Introduction

Welcome to GWC’s Python Library Documentation!

This software is in a very early stage of development, and is regularly being iterated upon and improved. Please note that this library should not be considered to be in a stable state. Should you notice any bugs it is greatly appreciated if you can open an issue in our github!

What is GWC?

GWC GmbH is a Zurich-based software company specializing in custom data and AI solutions for finance and life sciences. Known for Swiss quality and an open-source mindset, GWC combines innovation with a client-first approach.

What does this library do?

This library serves as the backbone for our TimeSeries and DataTable management system. It is meant to orchestrate and organize the interaction between live incomming data from markets, exchanges, providers and data brokers, and the end user (technicians, researchers, analysts, engineers, traders, quants, etc…)

Machine Learning algorithms, benefit from low-latency, high-throughput data feeds. We have developed this package for the purposes of logically maintaining:

  • Data Sources

  • Time Series

  • Data Tables

  • Private Keys

  • Underlyings & Assets

There are two ways to use this library. Using ursa’s backend infrastructure, or deploying infrastructure on your own cluster in a containerized environment.

Two rough (over-simplified) schematics of the data orchestration which is facilitated by this library can be visualized below.

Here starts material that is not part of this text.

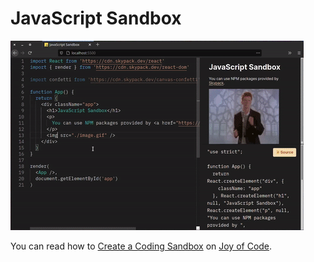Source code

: # JavaScript Sandbox

![JavaScript Sandbox](./img/sandbox.gif)

You can read how to [Create a Coding Sandbox](https://joyofcode.xyz/create-a-coding-sandbox) on [Joy of Code](https://joyofcode.xyz/).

First, service mode, where you are using ursas’s backend infrastructure:

ursa-backend

And Second, container mode, wherein you deploy all the infrastructure yourself, in a container on your own system (still under development):

ursa-backend

This library is designed to massively accelerate machine learning algorithms by providing logically organized, live access to a variety of data feeds, including a structured interface for engineering new features.

Motivation

Despite how much you may have paid, your timeseries database is simply slower than an in-memory data management system. This is due to several compounding factors:

  • Data which is already living in RAM is accessed quicker than memory which must be dredged from the disk.

  • Data which must be written to a timeseries database is inaccessable during the moments it is being written, and it is simply faster to write information to RAM than to disk – barring some exceptional cases.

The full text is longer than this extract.